A swift fox awaits processing and transport to Montana for release. Photo courtesy Colorado Parks and Wildlife

CPW helps Native American tribes, Smithsonian to restore swift fox to prairie in Montana

Tribal Council leader: ‘It’s like bringing a relative back home’ 

ROCKY FORD, Colo. – Across a large swath of short-grass prairie in far southeast Colorado, a team of Colorado Parks and Wildlife biologists led by Jonathan Reitz spent two weeks in August smearing skunk scent and hanging sardines inside steel cages each night.

Reitz and his team were trying to capture swift fox, a nocturnal creature abundant on Colorado’s short-grass prairies. Swift fox frequent prairie dog colonies and feast on small mammals, birds, reptiles, insects, plants and carrion.

But the swift fox weren’t cooperating.

“We struggled trapping them because summer moisture had produced so many grasshoppers that the swift fox were not hungry,” Reitz said. “They were not responding to our bait.”

Reitz was feeling pressure because this wasn’t just one of CPW’s swift fox survey projects the agency conducts every five years to check on the status of Colorado’s swift fox populations on the eastern plains. 

This was an effort to help reintroduce swift fox on the northeastern prairies of Montana where swift fox once were abundant but died off decades ago during a campaign to eradicate coyotes and wolves using poison.

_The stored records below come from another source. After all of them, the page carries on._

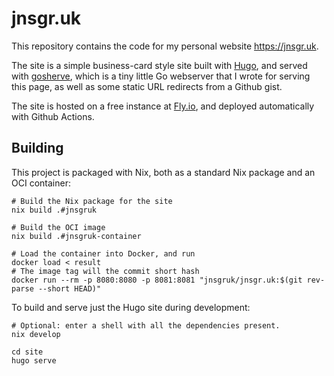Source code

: # jnsgr.uk

This repository contains the code for my personal website https://jnsgr.uk.

The site is a simple business-card style site built with [Hugo](https://gohugo.io), and served
with [gosherve](https://github.com/jnsgruk/gosherve), which is a tiny little Go webserver that I
wrote for serving this page, as well as some static URL redirects from a Github gist.

The site is hosted on a free instance at [Fly.io](https://fly.io), and deployed automatically with
Github Actions.

## Building

This project is packaged with Nix, both as a standard Nix package and an OCI container:

```shell
# Build the Nix package for the site
nix build .#jnsgruk

# Build the OCI image
nix build .#jnsgruk-container

# Load the container into Docker, and run
docker load < result
# The image tag will the commit short hash
docker run --rm -p 8080:8080 -p 8081:8081 "jnsgruk/jnsgr.uk:$(git rev-parse --short HEAD)"
```

To build and serve just the Hugo site during development:

```shell
# Optional: enter a shell with all the dependencies present.
nix develop

cd site
hugo serve
```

Now, a six-year effort is underway to reintroduce the swift fox and release them on the Fort Belknap Indian Reservation and CPW is playing the key role by trapping 30 or so swift fox this year, checking them for disease and providing them to Fort Belknap to be released.

The project is in its second year and CPW is working closely with partners from Kansas, Wyoming, the Smithsonian Conservation Biology Institute, Fort Belknap Indian Community Fish and Wildlife Department and the World Wildlife Federation.

Reitz and his team eventually expanded trapping operations to the vast Comanche National Grassland. The CPW team ran a series of 150 live traps baited each evening with all manner of fox attractants including sardines and bacon, and checked them at sunrise each day. Eventually they achieved their goal.

“We wanted to get those fox to our processing area in Rocky Ford and into air conditioning as soon as possible,” Reitz said. “We didn’t want to expose them to undue stress. We had a CPW veterinarian, Dr. Pauline Nol, on site and she took very good care of the fox. She took fecal samples for disease and hormone testing and drew blood for a suite of tests just to make sure the fox were healthy before they were sent to Montana.”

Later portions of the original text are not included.